June 14, 2010 • Mobile and Telecoms, Top Stories

Manoj is the CEO & Joint Managing Director of Bharti Airtel Limited. (Image credit World Economic Forum photostream))

TWO days after concluding the acquisition of Zain at $10.7 billion, Bharti said it would introduce the concept of ‘affordable tariffs’, a move that may initiate a price war in Nigeria.

Bharti, known for its low tariffs in India had on Tuesday confirmed the conclusion of its acquisition of Zain’s Africa assets with the appointment of Oba Otudeko as chairman of the Nigerian unit.

Speaking on the approach to the African business, Bharti Airtel CEO in charge of International Operations, Manoj Kohli, said: “We will not go for tariff cut.

We will go for a long-term affordability strategy which is good for the customer and for the company.

“The monthly usage is 60-70 minutes per customer in Africa against 450-500 minutes in India.

“There is a pent-up demand.

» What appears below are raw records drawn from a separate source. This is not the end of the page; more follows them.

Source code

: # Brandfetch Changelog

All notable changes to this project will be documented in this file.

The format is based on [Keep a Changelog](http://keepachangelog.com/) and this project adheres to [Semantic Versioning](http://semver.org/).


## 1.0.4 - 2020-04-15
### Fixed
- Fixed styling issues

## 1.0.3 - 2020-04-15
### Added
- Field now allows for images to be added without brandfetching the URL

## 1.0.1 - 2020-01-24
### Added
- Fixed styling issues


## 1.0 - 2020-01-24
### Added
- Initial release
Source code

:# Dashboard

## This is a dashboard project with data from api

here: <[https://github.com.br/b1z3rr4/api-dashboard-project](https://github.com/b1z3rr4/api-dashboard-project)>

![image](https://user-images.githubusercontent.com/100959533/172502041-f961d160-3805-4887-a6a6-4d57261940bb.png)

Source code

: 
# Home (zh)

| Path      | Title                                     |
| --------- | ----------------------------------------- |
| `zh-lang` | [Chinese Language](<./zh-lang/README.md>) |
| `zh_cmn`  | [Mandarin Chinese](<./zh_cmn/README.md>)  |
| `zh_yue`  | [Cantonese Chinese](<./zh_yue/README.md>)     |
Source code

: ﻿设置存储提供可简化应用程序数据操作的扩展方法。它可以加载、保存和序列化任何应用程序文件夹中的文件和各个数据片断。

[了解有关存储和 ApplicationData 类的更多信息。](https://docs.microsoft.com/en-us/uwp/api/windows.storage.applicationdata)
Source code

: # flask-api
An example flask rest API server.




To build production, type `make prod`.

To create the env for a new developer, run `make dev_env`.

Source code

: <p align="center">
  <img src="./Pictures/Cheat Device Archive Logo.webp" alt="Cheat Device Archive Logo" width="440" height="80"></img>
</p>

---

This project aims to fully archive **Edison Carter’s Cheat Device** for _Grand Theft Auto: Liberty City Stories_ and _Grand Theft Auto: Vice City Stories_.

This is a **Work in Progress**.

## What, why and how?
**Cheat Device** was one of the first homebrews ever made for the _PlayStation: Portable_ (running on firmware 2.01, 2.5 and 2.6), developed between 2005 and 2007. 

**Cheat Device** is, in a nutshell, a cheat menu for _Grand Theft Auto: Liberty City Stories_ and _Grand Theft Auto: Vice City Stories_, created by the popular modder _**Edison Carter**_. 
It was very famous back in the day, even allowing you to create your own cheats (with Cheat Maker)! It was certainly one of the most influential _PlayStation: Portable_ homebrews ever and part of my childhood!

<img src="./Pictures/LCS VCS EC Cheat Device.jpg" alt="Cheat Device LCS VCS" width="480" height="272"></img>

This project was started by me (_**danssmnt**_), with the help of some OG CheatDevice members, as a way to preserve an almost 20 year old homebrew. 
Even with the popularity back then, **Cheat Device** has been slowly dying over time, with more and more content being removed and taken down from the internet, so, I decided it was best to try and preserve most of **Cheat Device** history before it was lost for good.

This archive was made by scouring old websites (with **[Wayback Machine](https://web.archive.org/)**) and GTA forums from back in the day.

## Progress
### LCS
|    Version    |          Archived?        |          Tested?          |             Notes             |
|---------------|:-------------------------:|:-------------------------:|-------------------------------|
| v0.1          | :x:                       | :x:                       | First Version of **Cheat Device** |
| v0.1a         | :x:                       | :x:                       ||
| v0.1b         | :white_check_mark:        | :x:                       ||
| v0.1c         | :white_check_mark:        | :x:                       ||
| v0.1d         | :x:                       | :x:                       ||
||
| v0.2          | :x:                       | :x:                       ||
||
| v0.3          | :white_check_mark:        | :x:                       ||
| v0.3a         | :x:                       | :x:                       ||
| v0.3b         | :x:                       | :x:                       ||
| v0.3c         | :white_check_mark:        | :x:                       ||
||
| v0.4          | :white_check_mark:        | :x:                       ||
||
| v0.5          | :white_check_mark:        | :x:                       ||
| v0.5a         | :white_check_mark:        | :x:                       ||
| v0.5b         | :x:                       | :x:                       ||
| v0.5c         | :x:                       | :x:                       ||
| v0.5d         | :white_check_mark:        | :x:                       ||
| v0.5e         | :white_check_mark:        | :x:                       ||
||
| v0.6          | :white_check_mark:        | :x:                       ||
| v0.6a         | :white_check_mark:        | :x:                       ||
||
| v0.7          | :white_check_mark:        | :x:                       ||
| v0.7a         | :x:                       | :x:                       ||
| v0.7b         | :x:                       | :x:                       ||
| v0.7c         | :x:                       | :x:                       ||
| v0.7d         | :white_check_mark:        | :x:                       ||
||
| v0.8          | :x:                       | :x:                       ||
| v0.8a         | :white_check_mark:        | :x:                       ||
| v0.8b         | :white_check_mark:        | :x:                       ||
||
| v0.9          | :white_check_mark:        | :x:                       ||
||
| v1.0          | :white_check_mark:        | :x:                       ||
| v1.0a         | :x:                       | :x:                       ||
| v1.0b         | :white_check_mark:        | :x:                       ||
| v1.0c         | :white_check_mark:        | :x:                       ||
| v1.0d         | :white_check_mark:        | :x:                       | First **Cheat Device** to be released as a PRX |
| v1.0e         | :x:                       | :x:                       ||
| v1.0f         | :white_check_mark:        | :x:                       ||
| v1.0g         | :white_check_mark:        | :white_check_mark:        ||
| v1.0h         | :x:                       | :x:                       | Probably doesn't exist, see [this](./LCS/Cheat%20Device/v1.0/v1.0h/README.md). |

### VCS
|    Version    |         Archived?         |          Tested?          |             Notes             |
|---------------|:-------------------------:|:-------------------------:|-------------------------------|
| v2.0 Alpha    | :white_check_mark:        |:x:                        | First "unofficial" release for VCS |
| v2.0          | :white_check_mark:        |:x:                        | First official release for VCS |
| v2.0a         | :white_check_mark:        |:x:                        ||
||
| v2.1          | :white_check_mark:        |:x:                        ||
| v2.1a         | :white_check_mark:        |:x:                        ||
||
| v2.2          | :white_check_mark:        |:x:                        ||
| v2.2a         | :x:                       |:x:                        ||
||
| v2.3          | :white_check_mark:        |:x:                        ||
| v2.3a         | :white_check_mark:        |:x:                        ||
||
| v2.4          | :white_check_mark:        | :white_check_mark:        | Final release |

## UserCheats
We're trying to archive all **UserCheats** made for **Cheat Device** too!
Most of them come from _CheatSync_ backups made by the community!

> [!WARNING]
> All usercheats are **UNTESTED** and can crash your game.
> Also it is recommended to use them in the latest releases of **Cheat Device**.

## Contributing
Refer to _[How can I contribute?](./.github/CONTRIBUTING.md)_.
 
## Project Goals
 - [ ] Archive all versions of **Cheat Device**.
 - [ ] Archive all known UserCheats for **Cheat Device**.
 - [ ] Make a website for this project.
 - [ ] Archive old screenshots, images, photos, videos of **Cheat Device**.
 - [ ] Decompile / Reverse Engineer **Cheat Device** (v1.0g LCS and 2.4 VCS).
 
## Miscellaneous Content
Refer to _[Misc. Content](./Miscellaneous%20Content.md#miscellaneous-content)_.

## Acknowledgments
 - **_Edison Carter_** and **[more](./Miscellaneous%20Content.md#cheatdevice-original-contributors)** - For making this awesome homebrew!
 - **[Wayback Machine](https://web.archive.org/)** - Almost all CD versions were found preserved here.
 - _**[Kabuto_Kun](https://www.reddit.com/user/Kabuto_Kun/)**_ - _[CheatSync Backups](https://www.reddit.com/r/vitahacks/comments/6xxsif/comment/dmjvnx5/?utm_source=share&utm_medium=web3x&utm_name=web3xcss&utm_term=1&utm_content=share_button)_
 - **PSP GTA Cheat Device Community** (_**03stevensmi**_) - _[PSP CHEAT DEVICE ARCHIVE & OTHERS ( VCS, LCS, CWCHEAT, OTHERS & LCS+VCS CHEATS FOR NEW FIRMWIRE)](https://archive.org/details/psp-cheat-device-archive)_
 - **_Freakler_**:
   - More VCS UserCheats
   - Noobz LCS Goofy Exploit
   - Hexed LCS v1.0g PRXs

Tariffs are high in Africa. Our objective is not to introduce low tariffs in Africa… Our objective is affordability. We will see what the level of affordability a normal customer wants is,” said Kohli.

Cheaper call rates and multiple tariff plans have pushed up India’s mobile subscriber base, where a minimum of 13-15 million users are added every month.

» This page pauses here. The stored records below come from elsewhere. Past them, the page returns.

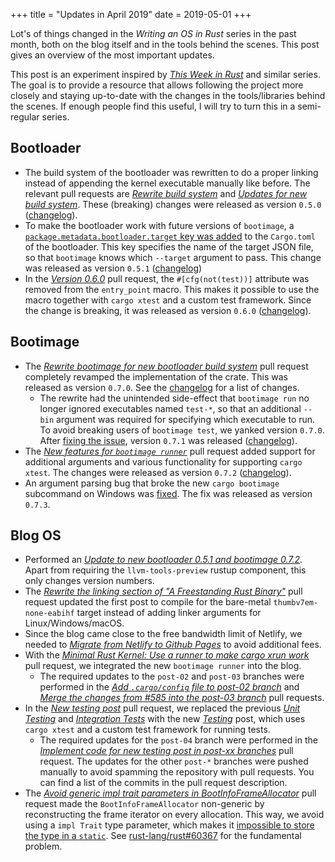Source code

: +++
title = "Updates in April 2019"
date = 2019-05-01
+++

Lot's of things changed in the _Writing an OS in Rust_ series in the past month, both on the blog itself and in the tools behind the scenes. This post gives an overview of the most important updates.

This post is an experiment inspired by [_This Week in Rust_] and similar series. The goal is to provide a resource that allows following the project more closely and staying up-to-date with the changes in the tools/libraries behind the scenes. If enough people find this useful, I will try to turn this in a semi-regular series.

[_This Week in Rust_]: https://this-week-in-rust.org/

## Bootloader

- The build system of the bootloader was rewritten to do a proper linking instead of appending the kernel executable manually like before. The relevant pull requests are [_Rewrite build system_](https://github.com/rust-osdev/bootloader/pull/51) and [_Updates for new build system_](https://github.com/rust-osdev/bootloader/pull/53). These (breaking) changes were released as version `0.5.0` ([changelog](https://github.com/rust-osdev/bootloader/blob/master/Changelog.md#050)).
- To make the bootloader work with future versions of `bootimage`, a [`package.metadata.bootloader.target` key was added](https://github.com/rust-osdev/bootloader/commit/33b8ce6059e90485c56883b23d4834d06ddfd517) to the `Cargo.toml` of the bootloader. This key specifies the name of the target JSON file, so that `bootimage` knows which `--target` argument to pass. This change was released as version `0.5.1` ([changelog](https://github.com/rust-osdev/bootloader/blob/master/Changelog.md#051))
- In the [_Version 0.6.0_](https://github.com/rust-osdev/bootloader/pull/55) pull request, the `#[cfg(not(test))]` attribute was removed from the `entry_point` macro. This makes it possible to use the macro together with `cargo xtest` and a custom test framework. Since the change is breaking, it was released as version `0.6.0` ([changelog](https://github.com/rust-osdev/bootloader/blob/master/Changelog.md#060)).

## Bootimage

- The [_Rewrite bootimage for new bootloader build system_](https://github.com/rust-osdev/bootimage/pull/34) pull request completely revamped the implementation of the crate. This was released as version `0.7.0`. See the [changelog](https://github.com/rust-osdev/bootimage/blob/master/Changelog.md#070) for a list of changes.
    - The rewrite had the unintended side-effect that `bootimage run` no longer ignored executables named `test-*`, so that an additional `--bin` argument was required for specifying which executable to run. To avoid breaking users of `bootimage test`, we yanked version `0.7.0`. After [fixing the issue](https://github.com/rust-osdev/bootimage/commit/8746c15bf326cf8438a4e64ffdda332fbe59e30d), version `0.7.1` was released ([changelog](https://github.com/rust-osdev/bootimage/blob/master/Changelog.md#071)).
- The [_New features for `bootimage runner`_](https://github.com/rust-osdev/bootimage/pull/36) pull request added support for additional arguments and various functionality for supporting `cargo xtest`. The changes were released as version `0.7.2` ([changelog](https://github.com/rust-osdev/bootimage/blob/master/Changelog.md#072)).
- An argument parsing bug that broke the new `cargo bootimage` subcommand on Windows was [fixed](https://github.com/rust-osdev/bootimage/commit/101eb43de403fd9f3cb3f044e2c263356d2c179a). The fix was released as version `0.7.3`.

## Blog OS

- Performed an [_Update to new bootloader 0.5.1 and bootimage 0.7.2_](https://tripleo1.github.io/blog/pull/575). Apart from requiring the `llvm-tools-preview` rustup component, this only changes version numbers.
- The [_Rewrite the linking section of "A Freestanding Rust Binary"_](https://tripleo1.github.io/blog/pull/577) pull request updated the first post to compile for the bare-metal `thumbv7em-none-eabihf` target instead of adding linker arguments for Linux/Windows/macOS.
- Since the blog came close to the free bandwidth limit of Netlify, we needed to [_Migrate from Netlify to Github Pages_](https://tripleo1.github.io/blog/pull/579) to avoid additional fees.
- With the [_Minimal Rust Kernel: Use a runner to make cargo xrun work_](https://tripleo1.github.io/blog/pull/582) pull request, we integrated the new `bootimage runner` into the blog.
    - The required updates to the `post-02` and `post-03` branches were performed in the [_Add `.cargo/config` file to post-02 branch_](https://tripleo1.github.io/blog/pull/585) and [_Merge the changes from #585 into the post-03 branch_](https://tripleo1.github.io/blog/pull/586) pull requests.
- In the [_New testing post_](https://tripleo1.github.io/blog/pull/584) pull request, we replaced the previous [_Unit Testing_](https://tripleo1.github.io/blog/unit-testing/) and [_Integration Tests_](https://tripleo1.github.io/blog/integration-tests/) with the new [_Testing_](https://tripleo1.github.io/blog/testing/) post, which uses `cargo xtest` and a custom test framework for running tests.
    - The required updates for the `post-04` branch were performed in the [_Implement code for new testing post in post-xx branches_](https://tripleo1.github.io/blog/pull/587) pull request. The updates for the other `post-*` branches were pushed manually to avoid spamming the repository with pull requests. You can find a list of the commits in the pull request description.
- The [_Avoid generic impl trait parameters in BootInfoFrameAllocator_](https://tripleo1.github.io/blog/pull/595) pull request made the `BootInfoFrameAllocator` non-generic by reconstructing the frame iterator on every allocation. This way, we avoid using a `impl Trait` type parameter, which makes it [impossible to store the type in a `static`](https://tripleo1.github.io/blog/issues/593). See [rust-lang/rust#60367](https://github.com/rust-lang/rust/issues/60367) for the fundamental problem.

He said Airtel would introduce more tariff plans suiting the customer profile and pay capability in each of the 15 African countries.

The average revenue per user is $7 in Africa and the average tariff is more than 10 times that of India. In India, the lowest call charges touch 10-15 cents.

He said Airtel would invest about $800 million “this fiscal in Africa for network roll out and services, though this figure is yet to be finalised.”

He said the company can extract more utilisation for this capex as it will get an Indian business model and Indian rates of capex.
Kohli, who will shift to Nairobi this week to head Bharti Airtel’s Africa business, said the company would finalise vendors for the African operations in the next two months.